Update February 2017: James Joseph Murphy is no longer the biggest mystery in my tree 🙂 In fact, I ended up tracing his ancestry back to 1810. Original post is below, but more up-to-date info can be found:
Original Post July 2011:
Continued from James Joseph Murphy-Part 1
Here’s how my investigation went:
1. Called the Mercer County Historical Society to inquire about Margaret Richards and James Joseph Murphy’s marriage record. The historical society contains indexes of vital records stored at the Mercer County courthouse. The marriage certificate would likely list parent’s names, birthdate, and birth location so it’s a very useful document when doing genealogical research. Since 1885, marriage licenses were required by Pennsylvania law and maintained by the county issuing the license. Unfortunately, there were no records of Margaret and James’ marriage in 1901. But, it would certainly help to spend more time searching the indexes at the Historical Society and the local library.
2. Checked the Ohio Historical Society, Online Death Certificate Index. There are NO James Murphys in the death index for 1916, as Margaret’s obituary states. But, there is a James J. Murphy that died 30 May 1917 in Mahoning County, Ohio. This is what the death certificate tells us about this James J Murphy:
- Born in England 1 January 1881 (same country, but 3 years off his 1910 census birth year)
- Laborer (same occupation), Married
- Father: William Murphy, Ireland
- Mother: Katherine Aspery, England (one of his daughters was named Katherine)

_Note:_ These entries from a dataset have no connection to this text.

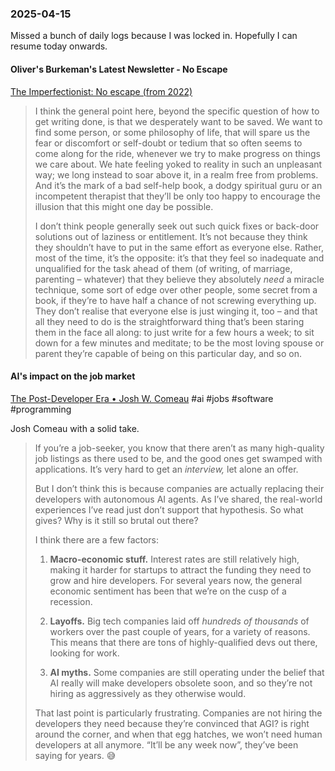 ### 2025-04-15
Missed a bunch of daily logs because I was locked in. Hopefully I can resume today onwards.

#### Oliver's Burkeman's Latest Newsletter - No Escape
[The Imperfectionist: No escape (from 2022)](https://ckarchive.com/b/5quvh7hn0wxmmhp5xxd52a95qqv44in)

> I think the general point here, beyond the specific question of how to get writing done, is that we desperately want to be saved. We want to find some person, or some philosophy of life, that will spare us the fear or discomfort or self-doubt or tedium that so often seems to come along for the ride, whenever we try to make progress on things we care about. We hate feeling yoked to reality in such an unpleasant way; we long instead to soar above it, in a realm free from problems. And it’s the mark of a bad self-help book, a dodgy spiritual guru or an incompetent therapist that they’ll be only too happy to encourage the illusion that this might one day be possible.
> 
> I don’t think people generally seek out such quick fixes or back-door solutions out of laziness or entitlement. It’s not because they think they shouldn’t have to put in the same effort as everyone else. Rather, most of the time, it’s the opposite: it’s that they feel so inadequate and unqualified for the task ahead of them (of writing, of marriage, parenting – whatever) that they believe they absolutely _need_ a miracle technique, some sort of edge over other people, some secret from a book, if they’re to have half a chance of not screwing everything up. They don’t realise that everyone else is just winging it, too – and that all they need to do is the straightforward thing that’s been staring them in the face all along: to just write for a few hours a week; to sit down for a few minutes and meditate; to be the most loving spouse or parent they’re capable of being on this particular day, and so on.

#### AI's impact on the job market
[The Post-Developer Era • Josh W. Comeau](https://www.joshwcomeau.com/blog/the-post-developer-era/) #ai #jobs #software #programming

Josh Comeau with a solid take.

> If you’re a job-seeker, you know that there aren’t as many high-quality job listings as there used to be, and the good ones get swamped with applications. It’s very hard to get an _interview,_ let alone an offer.
> 
> But I don’t think this is because companies are actually replacing their developers with autonomous AI agents. As I’ve shared, the real-world experiences I’ve read just don’t support that hypothesis. So what gives? Why is it still so brutal out there?
> 
> I think there are a few factors:
> 
> 1. **Macro-economic stuff.** Interest rates are still relatively high, making it harder for startups to attract the funding they need to grow and hire developers. For several years now, the general economic sentiment has been that we’re on the cusp of a recession.
>
> 2. **Layoffs.** Big tech companies laid off _hundreds of thousands_ of workers over the past couple of years, for a variety of reasons. This means that there are tons of highly-qualified devs out there, looking for work.
> 
> 3. **AI myths.** Some companies are still operating under the belief that AI really will make developers obsolete soon, and so they’re not hiring as aggressively as they otherwise would.
>
> 
> That last point is particularly frustrating. Companies are not hiring the developers they need because they’re convinced that AGI? is right around the corner, and when that egg hatches, we won’t need human developers at all anymore. “It’ll be any week now”, they’ve been saying for years. 😅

- Died 30 May 1917 of Typoid (year conflicts with Margaret’s obituary stating James died in 1916)
- Address: 328 Adams Street (not the same street they lived at in the 1900 census)
- Place of Burial: Sharon, Pennsylvania (same county that Margaret and James lived before moving to Youngstown)
I’m not convinced that this death certificate belongs to “my” James Joseph Murphy.
3. To further investigate the possible death certificate, I found the James J Murphy (from the death certificate) in the 1900 census:
- William Murphy, Father, Born July 1851 in Ireland
- Cathrine Murphy, Mother, Born May 1854 in England
- William Murphy, Son, Born September 1872 in England
- John Murphy, Son, Born June 1879 in England (Could this be James’ “twin” brother? Born two years apart, family might have referred to them as twins?)
- James Murphy, Son, Born October 1881 (Conflicting birthdate by 3 years), Occupation: Day Laborer (that’s a match)
- May Murphy, Daughter, Born May 1884 in England
- Sarah Murphy, Daughter, Born May 1884 in England (actual twin sisters)
- Immigration Year: 1892 (conflict with the 1885 date given in the 1910 census)
- Naturalized Citizen (James was a naturalized citizen in the 1910 census, Margaret was not)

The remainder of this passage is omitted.